Напомню, что Ницше сформулировал свою антисократовскую позицию еще в ранней работе, «Рождение трагедии из духа музыки», где он писал, что есть два божества искусства — Аполлон и Дионис и, соответственно, есть два начала — аполлоническое и дионисическое. Аполлоническое начало, как его понимал Ницше, — ясное, радостное, спокойное, рациональное, а по сути — призрачное, иллюзорное. Дионисическое начало — экстатическое, пьянящее, наркотическое, бессознательное, мистическое, прорывающееся из самой природы, ведущее к мощному подъему всех способностей человека. Высшее достижение греческого гения, по мнению Ницше, — Гомер, Эсхил, Фидий, Перикл, Пифия и Дионис.
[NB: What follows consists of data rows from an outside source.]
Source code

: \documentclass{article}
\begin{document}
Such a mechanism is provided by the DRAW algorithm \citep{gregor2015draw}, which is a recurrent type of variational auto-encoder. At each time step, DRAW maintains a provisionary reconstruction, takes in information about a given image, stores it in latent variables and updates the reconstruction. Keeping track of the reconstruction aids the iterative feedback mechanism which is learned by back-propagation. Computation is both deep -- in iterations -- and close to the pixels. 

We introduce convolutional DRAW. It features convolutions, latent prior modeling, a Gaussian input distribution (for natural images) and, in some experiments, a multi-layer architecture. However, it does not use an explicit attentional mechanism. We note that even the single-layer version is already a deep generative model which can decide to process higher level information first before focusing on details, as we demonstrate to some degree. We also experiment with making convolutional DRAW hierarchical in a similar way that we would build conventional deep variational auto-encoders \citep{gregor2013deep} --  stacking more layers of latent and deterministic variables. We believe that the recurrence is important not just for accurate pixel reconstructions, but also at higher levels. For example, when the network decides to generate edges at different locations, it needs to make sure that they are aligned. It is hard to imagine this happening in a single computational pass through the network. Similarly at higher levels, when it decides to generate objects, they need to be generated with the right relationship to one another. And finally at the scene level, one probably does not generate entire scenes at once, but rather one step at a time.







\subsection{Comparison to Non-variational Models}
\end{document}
Дух музыки, рождающий трагедию и лирическую поэзию, — это воплощение дионисического начала.
Так вот, Сократ будто бы умертвил дионисическое начало и вместе с ним — высшее художественное создание эллинской цивилизации, ее трагедию. Этот чудовищный ум, писал Ницше, со своей всеподавляющей логикой и отрицанием инстинктов, обратив свое огромное циклопическое око на трагедию, «око, в котором никогда не сверкало прекрасное безумие художнического вдохновения», он просто убил греческую трагедию, изгнал из нее дух музыки и своей деспотической логикой, своей ненасытной жаждой оптимистического познания погубил дионисическое начало и трагическое мировоззрение. К тому же он предельно рационализировал аполлоническое начало, которое впоследствии выродилось в логический схематизм. По сути дела Ницше, обличая Сократа, выступил как пламенный защитник язычества.
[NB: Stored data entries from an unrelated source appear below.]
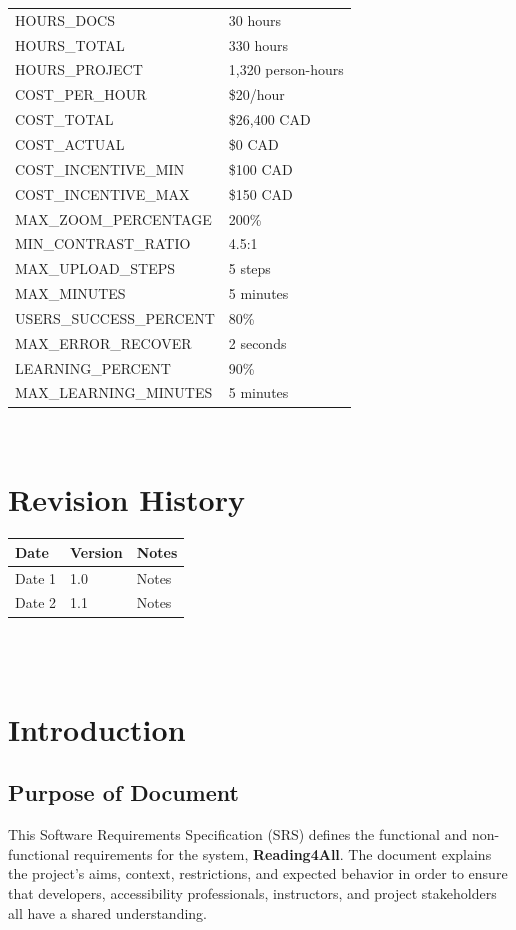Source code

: \documentclass[12pt]{article}
\begin{document}
\begin{tabularx}{\textwidth}{|X|X|}
HOURS\_DOCS & 30 hours \\
HOURS\_TOTAL & 330 hours \\
HOURS\_PROJECT & 1,320 person-hours \\
COST\_PER\_HOUR & \$20/hour \\
COST\_TOTAL & \$26,400 CAD \\
COST\_ACTUAL & \$0 CAD \\
COST\_INCENTIVE\_MIN & \$100 CAD \\
COST\_INCENTIVE\_MAX & \$150 CAD \\
MAX\_ZOOM\_PERCENTAGE & 200\%\\
MIN\_CONTRAST\_RATIO & 4.5:1\\
MAX\_UPLOAD\_STEPS & 5 steps\\
MAX\_MINUTES & 5 minutes\\
USERS\_SUCCESS\_PERCENT & 80\%\\
MAX\_ERROR\_RECOVER & 2 seconds \\
LEARNING\_PERCENT & 90\% \\
MAX\_LEARNING\_MINUTES & 5 minutes \\


\bottomrule
\end{tabularx}

~\newpage

\section*{Revision History}

\begin{tabularx}{\textwidth}{p{3cm}p{2cm}X}
  \toprule {\textbf{Date}} & {\textbf{Version}} & {\textbf{Notes}}\\
  \midrule
  Date 1 & 1.0 & Notes\\
  Date 2 & 1.1 & Notes\\
  \bottomrule
\end{tabularx}

~\\

~\newpage
\section{Introduction}

\subsection{Purpose of Document}
This Software Requirements Specification (SRS) defines the functional
and non-functional requirements for the \progname{} system,
\textbf{Reading4All}. The document explains the project's aims,
context, restrictions, and expected behavior in order to ensure that
developers, accessibility professionals, instructors, and project
stakeholders all have a shared understanding.
\end{document}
Как бы отвечая Ницше, Александр Мень заметил: «…ясная мысль и логика — это отнюдь не враги человека, это инструмент великий и прекрасный, только надо знать, где и когда им уместно пользоваться. Сократ отнюдь не делал его универсальным инструментом. Он часто говорил: «Я ощущаю в себе с юных лет не только голос рассудка, но и голос какого-то существа». Он называл это существо «даймонион»». «Даймонион» — от слова «даймон» — демон. Но в античное время слово «демон» не имело негативного значения, какое оно приобрело впоследствии.
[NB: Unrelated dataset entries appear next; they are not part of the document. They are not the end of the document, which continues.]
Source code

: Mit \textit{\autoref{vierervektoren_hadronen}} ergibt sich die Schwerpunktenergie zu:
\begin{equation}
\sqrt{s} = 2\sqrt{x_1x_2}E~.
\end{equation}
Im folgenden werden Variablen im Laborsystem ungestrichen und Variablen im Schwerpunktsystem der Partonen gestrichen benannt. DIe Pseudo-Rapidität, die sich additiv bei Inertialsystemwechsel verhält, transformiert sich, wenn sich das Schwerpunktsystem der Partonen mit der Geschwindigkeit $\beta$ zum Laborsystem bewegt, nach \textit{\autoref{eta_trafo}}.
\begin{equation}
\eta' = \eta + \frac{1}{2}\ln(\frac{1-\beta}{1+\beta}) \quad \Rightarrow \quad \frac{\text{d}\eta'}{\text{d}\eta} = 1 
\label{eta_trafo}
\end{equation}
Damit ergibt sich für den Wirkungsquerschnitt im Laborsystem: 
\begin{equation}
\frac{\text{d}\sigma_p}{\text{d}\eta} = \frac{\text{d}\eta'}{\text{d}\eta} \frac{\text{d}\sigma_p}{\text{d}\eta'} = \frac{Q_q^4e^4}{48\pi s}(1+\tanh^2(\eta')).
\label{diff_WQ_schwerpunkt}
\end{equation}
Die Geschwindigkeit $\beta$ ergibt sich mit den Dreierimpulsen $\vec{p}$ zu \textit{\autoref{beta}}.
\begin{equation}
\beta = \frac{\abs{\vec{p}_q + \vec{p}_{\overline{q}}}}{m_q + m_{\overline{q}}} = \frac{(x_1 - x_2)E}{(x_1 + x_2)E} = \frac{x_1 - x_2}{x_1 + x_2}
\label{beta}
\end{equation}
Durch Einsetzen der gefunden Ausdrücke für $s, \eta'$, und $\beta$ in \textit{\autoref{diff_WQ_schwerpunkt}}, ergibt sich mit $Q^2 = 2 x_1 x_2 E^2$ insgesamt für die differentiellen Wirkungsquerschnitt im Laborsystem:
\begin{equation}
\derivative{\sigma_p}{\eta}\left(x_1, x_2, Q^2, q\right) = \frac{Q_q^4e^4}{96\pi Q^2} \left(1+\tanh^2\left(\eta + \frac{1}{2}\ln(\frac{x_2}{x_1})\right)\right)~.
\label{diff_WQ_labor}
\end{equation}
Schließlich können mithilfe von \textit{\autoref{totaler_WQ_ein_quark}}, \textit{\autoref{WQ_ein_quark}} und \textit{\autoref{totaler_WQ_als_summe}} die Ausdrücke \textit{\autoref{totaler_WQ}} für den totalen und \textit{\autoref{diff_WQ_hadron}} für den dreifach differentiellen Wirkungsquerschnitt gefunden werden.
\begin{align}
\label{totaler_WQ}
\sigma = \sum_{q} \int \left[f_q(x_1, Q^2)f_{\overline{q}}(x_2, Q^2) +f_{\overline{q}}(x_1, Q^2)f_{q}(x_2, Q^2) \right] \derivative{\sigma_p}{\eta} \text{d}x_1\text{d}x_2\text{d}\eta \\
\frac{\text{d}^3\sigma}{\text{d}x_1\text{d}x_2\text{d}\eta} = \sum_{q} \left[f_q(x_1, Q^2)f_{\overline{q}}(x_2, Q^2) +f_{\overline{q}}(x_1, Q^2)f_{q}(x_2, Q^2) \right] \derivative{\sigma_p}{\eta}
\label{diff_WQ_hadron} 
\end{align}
«Даймон» означал тогда дух или гений. И отец Александр пояснял: «На самом деле «даймонион» — не демон, а божество». И добавлял: «Так что не думайте, что речь идет о сатанинском начале. Это был некий дух, говоривший в нем. «Никогда, — настаивал Сократ, — этот «даймонион» не подсказывал мне, что я должен делать, но он меня предупреждал, чего я не должен делать»». Вывод отца Александра вполне обоснован: «И у этого рационалиста, человека, искавшего истину путем рассудка, были моменты удивительного созерцания».
Эти моменты описывал Платон, и я не буду на них останавливаться. Скажу только, что отец Александр был уверен, что высшее начало проявляется и в Аполлоне, и в Дионисе, то есть и в просветленном разуме, и в пламенеющей стихии.
Доказывая этот тезис, он ссылался на слова русского религиозного мыслителя Георгия Федотова: «Не желая уступать демонам (тут «демонам» в современном понимании. — В. И.) ни аполлонического Сократа, ни дионисического Эсхила, мы, христиане, можем дать истинные имена божественным силам, действовавшим, и по апостолу Павлу, в дохристианской культуре. Это имена Логоса и Духа. Одно знаменует порядок, стройность, гармонию, другое — вдохновение, восторг, творческий порыв. Оба начала неизбежно присутствуют во всяком деле культуры… Но начало Духа преобладает в художественном творчестве, как начало Логоса — в научном познании».